You can offer a free novel or a short story or a collection of focused articles from your blog. And. if you’re not getting all the sign ups you want, experiment with different freebies until you find something that works well.
It has to be a good offer because it has to appeal to potential subscribers TWICE. ONCE when they first sign up and AGAIN when your autoresponder company sends out a CONFIRMATION email. This is called a “double opt-in” and it’s often compulsory. It’s designed to prevent people from feeling spammed. Basically the idea is that if you’ve asked people TWICE if they want to receive your emails, they can’t really complain when they get them.
Never hit people with offers to buy stuff as soon as you get their email addresses. This strategy is guaranteed to make people unsubscribe immediately. Remember that your audience are people like you who deserve respect and even love. You’ll find that if you bear this in mind when you compose your emails to them, you’ll naturally strike the right balance.
You have to care.
And caring about your readers means being nice to them, treating them with kindness and consideration and taking the blame if something goes wrong or if your customer isn’t happy.
Here’s a good email sequence to consider for your list:
The welcome email detailing where the freebie is located - sent on sign up
Email again welcoming the customer telling them a little more about yourself and your work. Sent one day later
Email containing a link to perhaps an author interview. Sent two days later.
Email offering another small freebie for being a loyal subscriber. Sent three days later.

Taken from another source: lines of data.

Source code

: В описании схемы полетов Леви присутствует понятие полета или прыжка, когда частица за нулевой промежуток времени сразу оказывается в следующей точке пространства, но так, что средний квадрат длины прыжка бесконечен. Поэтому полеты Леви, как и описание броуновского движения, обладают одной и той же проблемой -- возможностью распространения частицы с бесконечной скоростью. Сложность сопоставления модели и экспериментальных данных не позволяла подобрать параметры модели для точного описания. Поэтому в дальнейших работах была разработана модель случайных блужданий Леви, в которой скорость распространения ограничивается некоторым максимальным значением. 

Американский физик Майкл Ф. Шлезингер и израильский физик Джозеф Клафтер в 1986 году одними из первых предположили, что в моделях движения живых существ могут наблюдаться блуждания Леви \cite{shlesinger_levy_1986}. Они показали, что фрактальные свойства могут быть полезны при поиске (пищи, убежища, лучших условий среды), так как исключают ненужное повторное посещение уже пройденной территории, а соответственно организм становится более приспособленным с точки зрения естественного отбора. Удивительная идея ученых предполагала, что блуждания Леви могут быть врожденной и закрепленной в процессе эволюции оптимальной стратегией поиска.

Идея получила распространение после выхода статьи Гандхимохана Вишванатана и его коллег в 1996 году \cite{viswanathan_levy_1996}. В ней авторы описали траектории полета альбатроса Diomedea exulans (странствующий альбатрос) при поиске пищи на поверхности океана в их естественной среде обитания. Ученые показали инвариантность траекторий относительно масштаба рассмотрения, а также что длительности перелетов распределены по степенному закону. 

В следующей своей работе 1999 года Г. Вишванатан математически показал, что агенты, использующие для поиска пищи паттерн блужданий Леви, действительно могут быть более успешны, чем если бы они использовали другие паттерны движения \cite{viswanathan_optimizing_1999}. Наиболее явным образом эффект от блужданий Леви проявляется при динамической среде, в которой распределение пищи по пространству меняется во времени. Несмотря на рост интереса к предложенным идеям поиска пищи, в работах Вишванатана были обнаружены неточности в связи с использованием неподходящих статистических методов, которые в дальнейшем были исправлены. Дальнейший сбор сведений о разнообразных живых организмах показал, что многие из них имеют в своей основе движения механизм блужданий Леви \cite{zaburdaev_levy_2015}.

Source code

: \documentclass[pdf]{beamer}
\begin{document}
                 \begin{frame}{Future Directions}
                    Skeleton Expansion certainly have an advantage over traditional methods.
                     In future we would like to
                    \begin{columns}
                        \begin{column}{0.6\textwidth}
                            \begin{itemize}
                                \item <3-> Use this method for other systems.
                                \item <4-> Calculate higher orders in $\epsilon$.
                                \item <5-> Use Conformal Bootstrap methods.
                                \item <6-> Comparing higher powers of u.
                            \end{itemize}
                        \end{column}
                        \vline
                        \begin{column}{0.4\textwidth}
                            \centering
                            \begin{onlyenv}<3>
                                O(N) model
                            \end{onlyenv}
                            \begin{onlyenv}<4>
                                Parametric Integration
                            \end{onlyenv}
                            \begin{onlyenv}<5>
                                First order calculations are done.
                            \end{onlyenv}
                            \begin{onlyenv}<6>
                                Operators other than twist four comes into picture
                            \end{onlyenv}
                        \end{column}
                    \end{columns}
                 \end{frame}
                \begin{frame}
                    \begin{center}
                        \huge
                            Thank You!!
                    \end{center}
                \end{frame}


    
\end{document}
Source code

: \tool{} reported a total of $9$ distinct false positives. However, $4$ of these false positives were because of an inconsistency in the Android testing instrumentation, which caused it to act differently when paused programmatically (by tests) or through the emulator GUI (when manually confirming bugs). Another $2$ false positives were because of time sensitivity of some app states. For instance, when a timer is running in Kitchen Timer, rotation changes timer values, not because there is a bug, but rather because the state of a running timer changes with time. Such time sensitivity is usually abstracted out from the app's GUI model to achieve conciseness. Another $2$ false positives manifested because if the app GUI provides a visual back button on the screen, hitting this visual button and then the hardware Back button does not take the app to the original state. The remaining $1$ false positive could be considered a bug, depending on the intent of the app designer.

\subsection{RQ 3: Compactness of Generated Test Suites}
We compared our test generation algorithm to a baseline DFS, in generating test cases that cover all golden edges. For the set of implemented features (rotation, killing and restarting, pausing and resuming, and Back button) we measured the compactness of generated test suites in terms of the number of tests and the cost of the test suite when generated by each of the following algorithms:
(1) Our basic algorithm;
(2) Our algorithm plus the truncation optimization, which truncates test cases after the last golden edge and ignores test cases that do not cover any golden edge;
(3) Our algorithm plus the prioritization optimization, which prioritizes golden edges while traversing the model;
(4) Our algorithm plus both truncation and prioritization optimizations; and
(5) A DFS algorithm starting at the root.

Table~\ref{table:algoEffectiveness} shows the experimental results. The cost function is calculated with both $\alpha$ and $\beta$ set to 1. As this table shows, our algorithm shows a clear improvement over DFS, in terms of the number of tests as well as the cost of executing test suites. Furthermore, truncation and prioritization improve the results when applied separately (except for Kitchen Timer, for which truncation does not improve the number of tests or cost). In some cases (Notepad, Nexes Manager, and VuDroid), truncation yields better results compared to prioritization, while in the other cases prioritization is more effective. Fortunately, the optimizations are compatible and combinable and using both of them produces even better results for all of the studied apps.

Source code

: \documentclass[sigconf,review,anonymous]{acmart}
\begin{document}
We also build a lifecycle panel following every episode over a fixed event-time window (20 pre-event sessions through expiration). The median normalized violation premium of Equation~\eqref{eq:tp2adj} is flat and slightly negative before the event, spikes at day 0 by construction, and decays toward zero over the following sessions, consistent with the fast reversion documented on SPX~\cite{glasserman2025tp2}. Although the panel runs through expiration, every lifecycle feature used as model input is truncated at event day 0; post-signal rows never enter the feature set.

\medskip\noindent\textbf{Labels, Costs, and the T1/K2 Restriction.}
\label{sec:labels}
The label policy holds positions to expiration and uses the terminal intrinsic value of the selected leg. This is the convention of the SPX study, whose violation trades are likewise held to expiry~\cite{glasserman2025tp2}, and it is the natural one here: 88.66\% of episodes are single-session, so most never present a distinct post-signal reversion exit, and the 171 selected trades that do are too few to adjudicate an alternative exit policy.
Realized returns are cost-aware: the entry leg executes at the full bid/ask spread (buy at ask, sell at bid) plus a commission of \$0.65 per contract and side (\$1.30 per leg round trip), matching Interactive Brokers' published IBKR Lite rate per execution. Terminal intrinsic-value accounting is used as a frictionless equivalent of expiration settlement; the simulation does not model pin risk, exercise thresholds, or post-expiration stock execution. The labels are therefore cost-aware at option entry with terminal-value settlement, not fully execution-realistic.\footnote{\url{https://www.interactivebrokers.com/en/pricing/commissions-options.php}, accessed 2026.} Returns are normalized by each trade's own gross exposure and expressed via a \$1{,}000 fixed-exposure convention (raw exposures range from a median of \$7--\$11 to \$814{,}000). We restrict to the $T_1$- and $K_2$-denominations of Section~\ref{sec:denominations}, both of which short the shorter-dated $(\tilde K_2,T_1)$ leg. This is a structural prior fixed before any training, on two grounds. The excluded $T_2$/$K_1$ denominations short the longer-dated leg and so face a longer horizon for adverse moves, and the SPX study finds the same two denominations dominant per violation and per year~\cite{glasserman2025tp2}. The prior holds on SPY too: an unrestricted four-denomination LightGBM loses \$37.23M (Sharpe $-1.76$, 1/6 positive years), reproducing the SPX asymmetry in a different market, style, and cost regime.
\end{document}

A weekly article that will be of interest to your subscribers - perhaps promise to make it a 5 or 10 part series.
You can also send out broadcast emails with links to your new blogs and articles as you write them, either daily, weekly or monthly.
The advantage of this approach is that you’re not trying to sell anything. Yet. You can rest easy in the knowledge these people stay subscribed to you because they like you - and they enjoy what you have to say.
Now, if you never needed money or never wanted to become a bestselling author, you’d have a growing band of followers. That’s how I thought, way back in 2002, when I was building a list for the first time. I enjoyed the process and didn’t worry too much about what I’d do with the list for the first year or so. And that’s cool - it’s nice to have followers - and it’s one reason that, years after I’ve needed to, I still write a weekly newsletter to my subscribers. Simply because I like it - and they seem to like it too.
Okay, one of the great advantages of autoresponder companies is that you can create more than one mailing list and depending on how your subscribers behave, you can move them around and service them differently.
To give you some idea, I have lists for new students, for regular buyers, and for Academy members. Even one for the many people who never buy a thing but who just like my newsletters. I find having different lists useful - and having segmented lists helps me focus my marketing efforts when necessary.
As I mentioned earlier, I purge subscribers who stop responding to my emails altogether. It helps me look good to the spam robots and gives me a better idea of what’s going on with my followers.
All this may sound a little anal. I understand because I too used not to bother with all the analytics. (Funny how that word has anal in it.) But since I’ve been working much more closely with the dynamics of how my subscribers interact with my Writing Academy, I’ve become a lot more successful - plus I enjoy it more. So much so, I’ve shut down my other sites altogether and now focus all of my energy on my Writing Academy.